THE PROBLEM: Please give the entries below again exactly, omitting every picture.

═════ DATA FOR THE TASK ═════

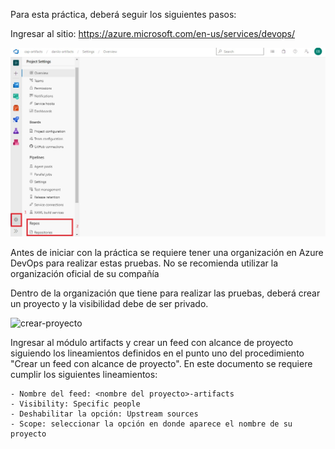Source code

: Para esta práctica, deberá seguir los siguientes pasos:

Ingresar al sitio: https://azure.microsoft.com/en-us/services/devops/

![iniciar-sesion](./assets/crear-repositorio-proyecto.jpg)

Antes de iniciar con la práctica se requiere tener una organización en Azure DevOps para realizar estas pruebas. No se recomienda utilizar la organización oficial de su compañía

Dentro de la organización que tiene para realizar las pruebas, deberá crear un proyecto y la visibilidad debe de ser privado.

![crear-proyecto](./assets/crear-proyecto.png.jpg)

Ingresar al módulo artifacts y crear un feed con alcance de proyecto siguiendo los lineamientos definidos en el punto uno del procedimiento "Crear un feed con alcance de proyecto". En este documento se requiere cumplir los siguientes lineamientos:

    - Nombre del feed: <nombre del proyecto>-artifacts
    - Visibility: Specific people
    - Deshabilitar la opción: Upstream sources
    - Scope: seleccionar la opción en donde aparece el nombre de su proyecto


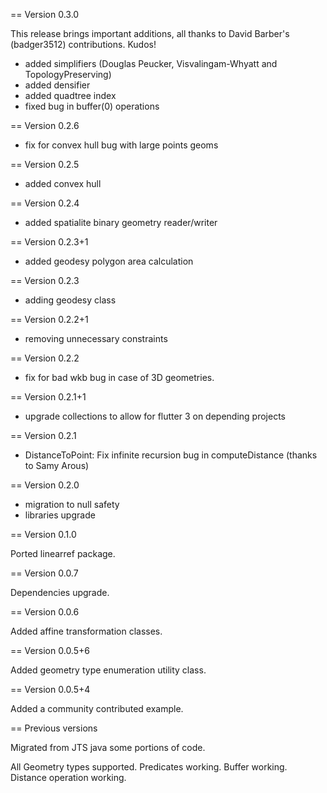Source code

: == Version 0.3.0

This release brings important additions, all thanks to David Barber's (badger3512) contributions. Kudos!

- added simplifiers (Douglas Peucker, Visvalingam-Whyatt and TopologyPreserving)
- added densifier
- added quadtree index
- fixed bug in buffer(0) operations

== Version 0.2.6

- fix for convex hull bug with large points geoms

== Version 0.2.5

- added convex hull
  
== Version 0.2.4

- added spatialite binary geometry reader/writer

== Version 0.2.3+1

- added geodesy polygon area calculation

== Version 0.2.3

- adding geodesy class

== Version 0.2.2+1

- removing unnecessary constraints

== Version 0.2.2

- fix for bad wkb bug in case of 3D geometries.

== Version 0.2.1+1

- upgrade collections to allow for flutter 3 on depending projects

== Version 0.2.1

- DistanceToPoint: Fix infinite recursion bug in computeDistance (thanks to Samy Arous)

== Version 0.2.0

- migration to null safety
- libraries upgrade

== Version 0.1.0

Ported linearref package.

== Version 0.0.7

Dependencies upgrade.

== Version 0.0.6

Added affine transformation classes.

== Version 0.0.5+6

Added geometry type enumeration utility class.

== Version 0.0.5+4

Added a community contributed example.


== Previous versions

Migrated from JTS java some portions of code.

All Geometry types supported.
Predicates working.
Buffer working.
Distance operation working.
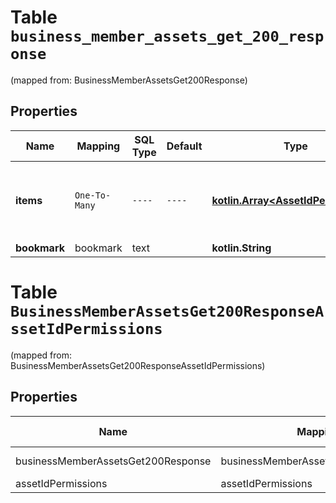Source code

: 
# Table `business_member_assets_get_200_response`
(mapped from: BusinessMemberAssetsGet200Response)

## Properties
Name | Mapping | SQL Type | Default | Type | Description | Notes
---- | ------- | -------- | ------- | ---- | ----------- | -----
**items** | `One-To-Many` | `----` | `----`  | [**kotlin.Array&lt;AssetIdPermissions&gt;**](AssetIdPermissions.md) | List asset permissions the given member was granted. | 
**bookmark** | bookmark | text |  | **kotlin.String** |  |  [optional]


# **Table `BusinessMemberAssetsGet200ResponseAssetIdPermissions`**
(mapped from: BusinessMemberAssetsGet200ResponseAssetIdPermissions)

## Properties
Name | Mapping | SQL Type | Default | Type | Description | Notes
---- | ------- | -------- | ------- | ---- | ----------- | -----
businessMemberAssetsGet200Response | businessMemberAssetsGet200Response | long | | kotlin.Long | Primary Key | *one*
assetIdPermissions | assetIdPermissions | long | | kotlin.Long | Foreign Key | *many*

═════

EXERCISE SOLUTION:
Source code

: Para esta práctica, deberá seguir los siguientes pasos:

Ingresar al sitio: https://azure.microsoft.com/en-us/services/devops/

![iniciar-sesion](./assets/crear-repositorio-proyecto.jpg)

Antes de iniciar con la práctica se requiere tener una organización en Azure DevOps para realizar estas pruebas. No se recomienda utilizar la organización oficial de su compañía

Dentro de la organización que tiene para realizar las pruebas, deberá crear un proyecto y la visibilidad debe de ser privado.

![crear-proyecto](./assets/crear-proyecto.png.jpg)

Ingresar al módulo artifacts y crear un feed con alcance de proyecto siguiendo los lineamientos definidos en el punto uno del procedimiento "Crear un feed con alcance de proyecto". En este documento se requiere cumplir los siguientes lineamientos:

    - Nombre del feed: <nombre del proyecto>-artifacts
    - Visibility: Specific people
    - Deshabilitar la opción: Upstream sources
    - Scope: seleccionar la opción en donde aparece el nombre de su proyecto


Source code

: == Version 0.3.0

This release brings important additions, all thanks to David Barber's (badger3512) contributions. Kudos!

- added simplifiers (Douglas Peucker, Visvalingam-Whyatt and TopologyPreserving)
- added densifier
- added quadtree index
- fixed bug in buffer(0) operations

== Version 0.2.6

- fix for convex hull bug with large points geoms

== Version 0.2.5

- added convex hull
  
== Version 0.2.4

- added spatialite binary geometry reader/writer

== Version 0.2.3+1

- added geodesy polygon area calculation

== Version 0.2.3

- adding geodesy class

== Version 0.2.2+1

- removing unnecessary constraints

== Version 0.2.2

- fix for bad wkb bug in case of 3D geometries.

== Version 0.2.1+1

- upgrade collections to allow for flutter 3 on depending projects

== Version 0.2.1

- DistanceToPoint: Fix infinite recursion bug in computeDistance (thanks to Samy Arous)

== Version 0.2.0

- migration to null safety
- libraries upgrade

== Version 0.1.0

Ported linearref package.

== Version 0.0.7

Dependencies upgrade.

== Version 0.0.6

Added affine transformation classes.

== Version 0.0.5+6

Added geometry type enumeration utility class.

== Version 0.0.5+4

Added a community contributed example.


== Previous versions

Migrated from JTS java some portions of code.

All Geometry types supported.
Predicates working.
Buffer working.
Distance operation working.
Source code

: 
# Table `business_member_assets_get_200_response`
(mapped from: BusinessMemberAssetsGet200Response)

## Properties
Name | Mapping | SQL Type | Default | Type | Description | Notes
---- | ------- | -------- | ------- | ---- | ----------- | -----
**items** | `One-To-Many` | `----` | `----`  | [**kotlin.Array&lt;AssetIdPermissions&gt;**](AssetIdPermissions.md) | List asset permissions the given member was granted. | 
**bookmark** | bookmark | text |  | **kotlin.String** |  |  [optional]


# **Table `BusinessMemberAssetsGet200ResponseAssetIdPermissions`**
(mapped from: BusinessMemberAssetsGet200ResponseAssetIdPermissions)

## Properties
Name | Mapping | SQL Type | Default | Type | Description | Notes
---- | ------- | -------- | ------- | ---- | ----------- | -----
businessMemberAssetsGet200Response | businessMemberAssetsGet200Response | long | | kotlin.Long | Primary Key | *one*
assetIdPermissions | assetIdPermissions | long | | kotlin.Long | Foreign Key | *many*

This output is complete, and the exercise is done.